The task: Go through the entries below line by line and count those containing "kterých"; the answer is that count alone.

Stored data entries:
::::::::
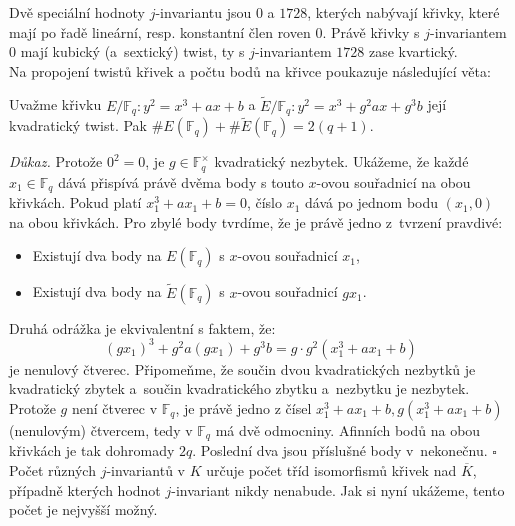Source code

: \documentclass [12pt]{report}
\begin{document}
Dvě speciální hodnoty $j$-invariantu jsou $0$ a $1728$, kterých nabývají křivky, které mají po řadě lineární, resp. konstantní člen roven $0$. Právě křivky s $j$-invariantem $0$ mají kubický (a~sextický) twist, ty s $j$-invariantem $1728$ zase kvartický.\\

Na propojení twistů křivek a počtu bodů na křivce poukazuje následující věta:

\begin{veta}\label{twister}
Uvažme křivku $E/\mathbb{F}_q : y^2 = x^3+ax+b$ a  $ \tilde{E}/\mathbb{F}_q : y^2 = x^3 + g^2 ax + g^3 b $ její kvadratický twist. Pak $\#E(\mathbb{F}_q) + \# \tilde{E}(\mathbb{F}_q) = 2(q+1)$.
\end{veta}
\noindent \textit{Důkaz.} Protože $0^2= 0$, je $g \in \mathbb{F}^\times_q$ kvadratický nezbytek. Ukážeme, že každé $x_1 \in \mathbb{F}_q$ dává přispívá právě dvěma body s touto $x$-ovou souřadnicí na obou křivkách. Pokud platí $x_1^3 + ax_1 + b = 0$, číslo $x_1$ dává po jednom bodu $(x_1,0)$ na obou křivkách. Pro zbylé body tvrdíme, že je právě jedno z~tvrzení pravdivé: 
\begin{itemize}
\item Existují dva body na $E(\mathbb{F}_q)$ s $x$-ovou souřadnicí $x_1$,
\item Existují dva body na $\tilde{E}(\mathbb{F}_q)$ s $x$-ovou souřadnicí $gx_1$.
\end{itemize}
Druhá odrážka je ekvivalentní s faktem, že: 
\begin{equation*}
(gx_1)^3 + g^2 a (gx_1) + g^3 b = g \cdot g^2 (x_1^3+ax_1+b)
\end{equation*}
je nenulový čtverec. Připomeňme, že součin dvou kvadratických nezbytků je kvadratický zbytek a~součin kvadratického zbytku a~nezbytku je nezbytek. Protože $g$ není čtverec v $\mathbb{F}_q$, je právě jedno z čísel $x_1 ^3 + ax_1 + b, g(x_1 ^3 + ax_1 + b)$ (nenulovým) čtvercem, tedy v $\mathbb{F}_q$ má dvě odmocniny. Afinních bodů na obou křivkách je tak dohromady $2q$. Poslední dva jsou příslušné body v~nekonečnu. \hfill $\square$\\

Počet různých $j$-invariantů v $K$ určuje počet tříd isomorfismů křivek nad $\overline{K}$, případně kterých hodnot $j$-invariant nikdy nenabude. Jak si nyní ukážeme, tento počet je nejvyšší možný.
\end{document}
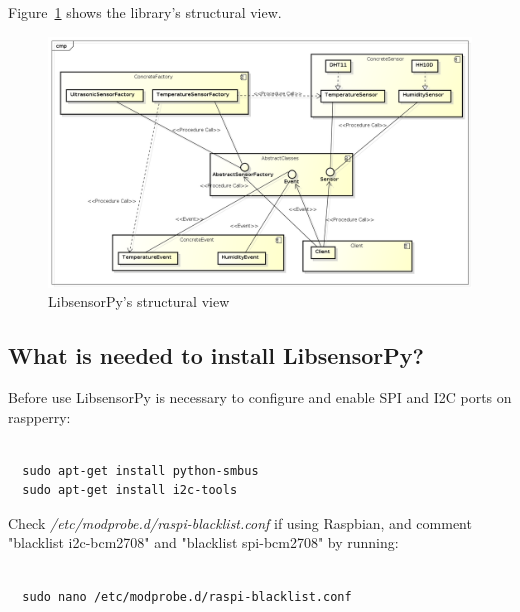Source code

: \documentclass{acm_proc_article-sp}
\begin{document}
Figure~\ref{fig:view} shows the library's structural view.
\begin{figure}[ht]
\centering
    \includegraphics[width=1.0\textwidth,natwidth=610,natheight=642]{pictures/VisaoEstrutural.png}
    \caption{LibsensorPy's structural view}
    \label{fig:view}
\end{figure}

\subsection{What is needed to install LibsensorPy?}
Before use LibsensorPy is necessary to configure and enable SPI and I2C ports on raspperry:
\renewcommand{\theFancyVerbLine}{
  \sffamily\textcolor[rgb]{0.5,0.5,0.5}{\scriptsize\arabic{FancyVerbLine}}}
\begin{verbatim}

  sudo apt-get install python-smbus
  sudo apt-get install i2c-tools	

\end{verbatim}

Check \textit{/etc/modprobe.d/raspi-blacklist.conf} if using Raspbian, and comment "blacklist i2c-bcm2708" and "blacklist spi-bcm2708" by running:

\renewcommand{\theFancyVerbLine}{
  \sffamily\textcolor[rgb]{0.5,0.5,0.5}{\scriptsize\arabic{FancyVerbLine}}}
\begin{verbatim}

  sudo nano /etc/modprobe.d/raspi-blacklist.conf	

\end{verbatim}
\end{document}
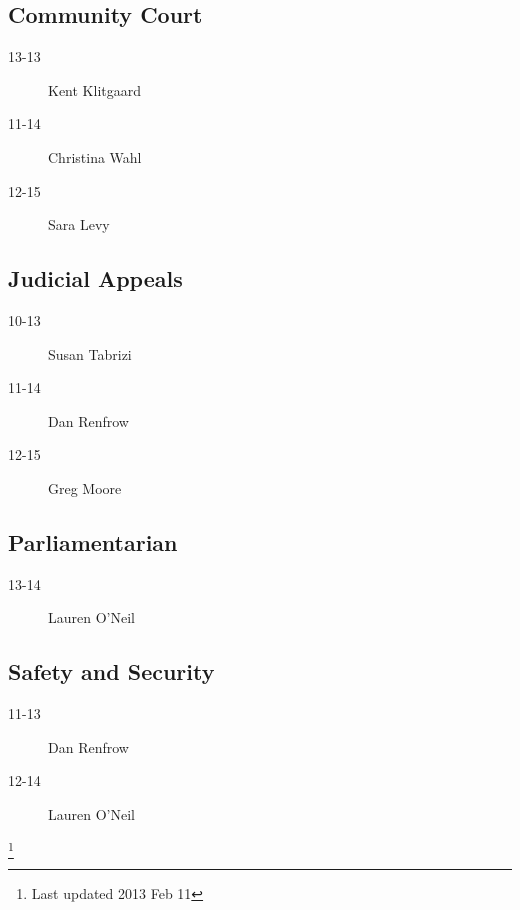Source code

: \documentclass[10pt, twocolumn]{amsart}
\begin{document}
\subsection*{Community Court}
\begin{description}
\item[13-13] Kent Klitgaard
\item[11-14] Christina Wahl
\item[12-15] Sara Levy
\end{description}

\subsection*{Judicial Appeals}
\begin{description}
\item[10-13] Susan Tabrizi
\item[11-14] Dan Renfrow
\item[12-15] Greg Moore
\end{description}

\subsection*{Parliamentarian}
\begin{description}
\item[13-14] Lauren O'Neil
\end{description}

\subsection*{Safety and Security}
\begin{description}
\item[11-13] Dan Renfrow
\item[12-14] Lauren O'Neil
\end{description}
\vfill
\footnote{Last updated 2013 Feb 11}
\end{document}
::::::::
Answer box: 2